Mi amigo, que es un tipo al que no le gusta que le pongan grilletes ni bozal, ha decidido caminar un poco más y a partir de ahora echa la basura a un contenedor que todavía no controlan los carroñeros. Por el mismo precio hace un poco de ejercicio y encima jode a los malos.

No penséis que impunemente. Los malos le mandaron un correo para averiguar qué estaba ocurriendo. No era normal que generara tan poca basura (tiene una legión de críos en casa). Mi amigo los mandó educadamente a la mierda. Yo no hubiera sido tan educado.

Que los carroñeros quieran tener controlada nuestra mierda puede parecernos algo anecdótico pero es un paso más hacia ese poder mundial que pretende controlarlo absolutamente todo. Ya nos dijeron no hace mucho tiempo qué tipo de alimentos podían vender los colegios y comprar nuestros hijos a la hora del patio. Nada de azúcares. Pornografía la que haga falta, que hay que vaciar la máquina, pero nada de ensuciarla con un refresco.

También nos han impuesto lo que nuestros hijos tienen que estudiar y pensar. Y hemos pasado todos por el tubo. Tanto es así que recuerdo que en su día mi hermana fue la única objetora de Educación para la Ciudadanía en el colegio religioso donde estudiaba.

Tampoco nos dejan fumar dentro de un bar, aunque el dueño, que asume el riesgo de montarlo, quiera que su restaurante sea un espacio de libertad con olor a tabaco. ¡Quién iba a decirnos hace unos años que la Libertad olería tan mal pero nos gustaría tanto su olor!

Y ¡qué decir de lo mucho que le gusta al Estado meter sus tentáculos en nuestros bolsillos! Los tipos más ineficientes, a quienes nadie contrataría jamás de los jamases para gestionar su empresa, nos hacen pagar a nosotros los platos rotos.

Estamos a cuatro telediarios de que el Estado entre también en los hospitales. Va a ser él quien determine qué vidas merecen ser vividas y cuáles no. La eutanasia, que tan alegremente han aplaudido los zopencos del Congreso, nos parece un gran avance hasta que llegue el día en que sea un Gobierno concreto quien decida a quién paga tratamiento y quién se lo tiene que pagar él si quiere seguir vivo. Los pobres morirán. Los ricos, tan tranquilos. Si nosotros hemos dado el primer paso para reconocer que la dignidad de la persona es subjetiva, ¿qué le impide al poder decidir por nosotros?
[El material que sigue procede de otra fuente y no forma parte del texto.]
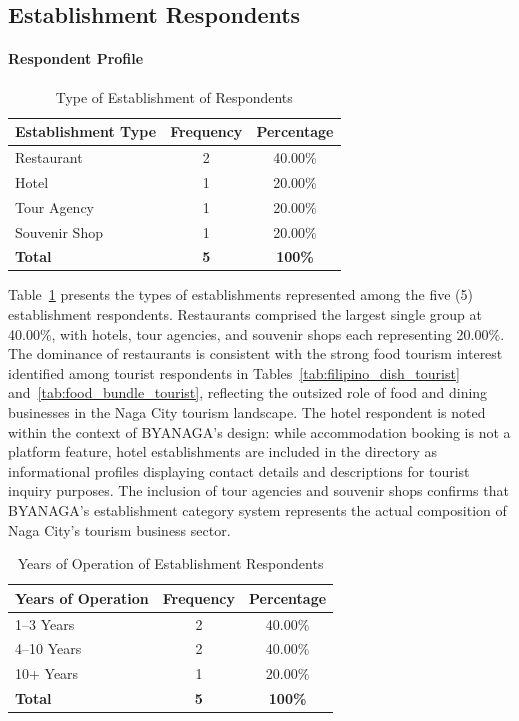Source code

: \documentclass{research}
\begin{document}
\subsection{Establishment Respondents}

\paragraph{Respondent Profile}

\begin{table}[h]
    \centering
    \begin{tabular}{|l|c|c|}
        \hline
        \textbf{Establishment Type} & \textbf{Frequency} & \textbf{Percentage} \\
        \hline
        Restaurant    & 2 & 40.00\% \\
        Hotel         & 1 & 20.00\% \\
        Tour Agency   & 1 & 20.00\% \\
        Souvenir Shop & 1 & 20.00\% \\
        \hline
        \textbf{Total} & \textbf{5} & \textbf{100\%} \\
        \hline
    \end{tabular}
    \caption{Type of Establishment of Respondents}
    \label{tab:estab_type}
\end{table}

Table~\ref{tab:estab_type} presents the types of establishments represented 
among the five (5) establishment respondents. Restaurants comprised the largest 
single group at 40.00\%, with hotels, tour agencies, and souvenir shops each 
representing 20.00\%. The dominance of restaurants is consistent with the strong 
food tourism interest identified among tourist respondents in 
Tables~\ref{tab:filipino_dish_tourist} and~\ref{tab:food_bundle_tourist}, 
reflecting the outsized role of food and dining businesses in the Naga City 
tourism landscape. The hotel respondent is noted within the context of BYANAGA's 
design: while accommodation booking is not a platform feature, hotel 
establishments are included in the directory as informational profiles displaying 
contact details and descriptions for tourist inquiry purposes. The inclusion of 
tour agencies and souvenir shops confirms that BYANAGA's establishment category 
system represents the actual composition of Naga City's tourism business sector.

\begin{table}[h]
    \centering
    \begin{tabular}{|l|c|c|}
        \hline
        \textbf{Years of Operation} & \textbf{Frequency} & \textbf{Percentage} \\
        \hline
        1--3 Years  & 2 & 40.00\% \\
        4--10 Years & 2 & 40.00\% \\
        10+ Years   & 1 & 20.00\% \\
        \hline
        \textbf{Total} & \textbf{5} & \textbf{100\%} \\
        \hline
    \end{tabular}
    \caption{Years of Operation of Establishment Respondents}
    \label{tab:years_operation}
\end{table}
\end{document}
Y estamos a tres telediarios de que el Estado se entrometa todavía más en el vientre de las mujeres. Apenas nacen niños enfermos, pero no falta mucho para que, a las madres que decidan no asesinarlos, se las haga responsables de todos sus cuidados a modo de castigo.

Y claro, cuando el Estado se ha metido dentro de las aulas, de los bares, de los hospitales y de los colegios, no tiene que extrañarnos que también quiera meterse dentro de nuestras heces. Es propio de los carroñeros arramblar con todo lo que queda desprotegido. Así que, o peleamos y protegemos, o los carroñeros no van a dejar ni los huesos de lo que construyeron tantas generaciones que nos precedieron. Por ahora las buenas personas pueden pelear echando la basura un poco más lejos. Los buenos ciudadanos que hagan lo que les dé la gana.